The startup of a manufacturing system presents a transient period where the process is not in statistical control. Many traditional process control methods rest on an underlying assumption that the system is already in steady state and thus they are confounded by the disturbance mechanism associated with initiating a complex system. The focus of this dissertation is on transient period adjustment of the continuous mix manufacturing system because manufacturing companies incur large losses during the transient period due to out-of-specification product and because the current literature does not directly address the issue. In this dissertation, we first formulate the continuous mix manufacturing problem in a way that permits analysis of the transient period. Then, we develop a multiple objective nonlinear control function (MONCF) to regulate the system. The control function addresses both management concerns and operating conditions. Management concerns include economic cost containment and finished product quality specifications.
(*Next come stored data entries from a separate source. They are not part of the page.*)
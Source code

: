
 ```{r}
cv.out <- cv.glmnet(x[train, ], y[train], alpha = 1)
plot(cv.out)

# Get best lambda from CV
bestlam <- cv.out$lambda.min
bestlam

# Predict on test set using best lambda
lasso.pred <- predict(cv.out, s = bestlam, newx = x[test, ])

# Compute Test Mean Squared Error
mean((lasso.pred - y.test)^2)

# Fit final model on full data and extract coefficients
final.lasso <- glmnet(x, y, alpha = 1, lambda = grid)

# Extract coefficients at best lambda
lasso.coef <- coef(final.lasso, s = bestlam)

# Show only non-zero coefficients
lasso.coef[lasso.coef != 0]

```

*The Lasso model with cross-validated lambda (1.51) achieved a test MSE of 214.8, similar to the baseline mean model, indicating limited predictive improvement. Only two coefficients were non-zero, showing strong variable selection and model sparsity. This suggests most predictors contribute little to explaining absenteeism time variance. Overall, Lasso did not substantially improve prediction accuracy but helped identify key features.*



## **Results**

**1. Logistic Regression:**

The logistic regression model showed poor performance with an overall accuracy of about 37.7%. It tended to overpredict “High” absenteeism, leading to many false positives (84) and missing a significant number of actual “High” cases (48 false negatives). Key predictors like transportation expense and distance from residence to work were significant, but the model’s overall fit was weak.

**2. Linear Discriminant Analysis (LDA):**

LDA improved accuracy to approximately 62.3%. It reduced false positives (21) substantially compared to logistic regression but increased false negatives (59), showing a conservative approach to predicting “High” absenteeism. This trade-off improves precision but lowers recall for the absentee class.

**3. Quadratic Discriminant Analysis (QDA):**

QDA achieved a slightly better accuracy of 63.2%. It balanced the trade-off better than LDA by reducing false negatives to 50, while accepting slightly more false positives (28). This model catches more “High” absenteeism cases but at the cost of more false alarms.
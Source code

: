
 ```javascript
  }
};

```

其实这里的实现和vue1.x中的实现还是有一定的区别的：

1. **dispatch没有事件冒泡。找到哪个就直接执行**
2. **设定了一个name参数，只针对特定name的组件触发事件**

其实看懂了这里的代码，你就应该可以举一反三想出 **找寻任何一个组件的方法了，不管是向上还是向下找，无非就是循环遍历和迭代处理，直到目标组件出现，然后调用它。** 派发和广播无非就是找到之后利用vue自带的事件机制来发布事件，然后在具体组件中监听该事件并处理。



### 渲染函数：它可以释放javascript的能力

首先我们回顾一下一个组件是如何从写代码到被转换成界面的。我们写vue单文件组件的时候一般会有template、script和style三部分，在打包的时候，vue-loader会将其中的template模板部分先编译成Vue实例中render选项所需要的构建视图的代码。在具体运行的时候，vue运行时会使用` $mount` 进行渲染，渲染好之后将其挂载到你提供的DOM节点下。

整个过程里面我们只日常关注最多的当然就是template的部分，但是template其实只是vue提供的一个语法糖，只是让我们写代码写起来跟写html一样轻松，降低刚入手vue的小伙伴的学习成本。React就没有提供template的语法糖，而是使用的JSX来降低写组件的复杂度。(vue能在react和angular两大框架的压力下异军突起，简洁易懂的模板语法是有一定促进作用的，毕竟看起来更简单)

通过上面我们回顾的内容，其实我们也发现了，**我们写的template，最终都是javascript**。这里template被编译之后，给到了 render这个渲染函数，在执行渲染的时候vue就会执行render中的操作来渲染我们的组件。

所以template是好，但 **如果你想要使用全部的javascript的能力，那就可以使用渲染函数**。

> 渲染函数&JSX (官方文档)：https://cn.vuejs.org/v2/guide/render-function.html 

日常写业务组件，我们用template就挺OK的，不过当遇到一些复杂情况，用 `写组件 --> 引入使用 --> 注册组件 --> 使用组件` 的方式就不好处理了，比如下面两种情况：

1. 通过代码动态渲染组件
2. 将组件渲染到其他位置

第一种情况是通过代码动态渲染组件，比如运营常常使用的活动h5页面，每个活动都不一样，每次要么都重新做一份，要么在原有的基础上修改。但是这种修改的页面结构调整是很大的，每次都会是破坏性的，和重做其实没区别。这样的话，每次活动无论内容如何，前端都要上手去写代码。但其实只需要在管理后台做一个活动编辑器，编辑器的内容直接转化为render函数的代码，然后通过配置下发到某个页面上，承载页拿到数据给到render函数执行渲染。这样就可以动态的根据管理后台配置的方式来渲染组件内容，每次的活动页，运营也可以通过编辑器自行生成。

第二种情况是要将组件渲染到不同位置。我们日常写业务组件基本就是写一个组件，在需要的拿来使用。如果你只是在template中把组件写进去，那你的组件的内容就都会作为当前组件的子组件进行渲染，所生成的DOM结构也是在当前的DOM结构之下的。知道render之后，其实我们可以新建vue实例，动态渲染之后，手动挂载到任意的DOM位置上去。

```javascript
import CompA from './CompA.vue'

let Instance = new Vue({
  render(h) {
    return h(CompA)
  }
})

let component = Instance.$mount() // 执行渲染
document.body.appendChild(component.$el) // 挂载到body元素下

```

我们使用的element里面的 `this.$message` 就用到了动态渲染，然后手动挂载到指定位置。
Operating conditions include relationships between process variables that can be predicted via statistical analyses before manufacturing actually commences. The control function is a mathematical model which we solve using goal programming and nonlinear optimization. To advance the control function presented here, we develop a transient period process adjustment methodology (TPPAM). Due to the changing nature of the transient period, there is a necessity provide dynamic approach rather than rest with one static optimal solution. The TPPAM guides the control function for startup conditions and real-time operation of the system. In this way, we move beyond some initial "recipe" of setpoints to adjusting setpoint decisions based on the knowledge that a transient period will precede the steady-state period. A part of the challenge in this work is to provide a methodology that is solidly within reach of manufacturing practitioners. Therefore, we emphasize the use of controllable decision variables and measurable response variables. An example from a case study operation is used to demonstrate and validate the methodology. Results using the case study indicate that the TPPAM provides a reduction in scrap. Further, the length of the transient period is reduced, allowing for greater flexibility in production scheduling.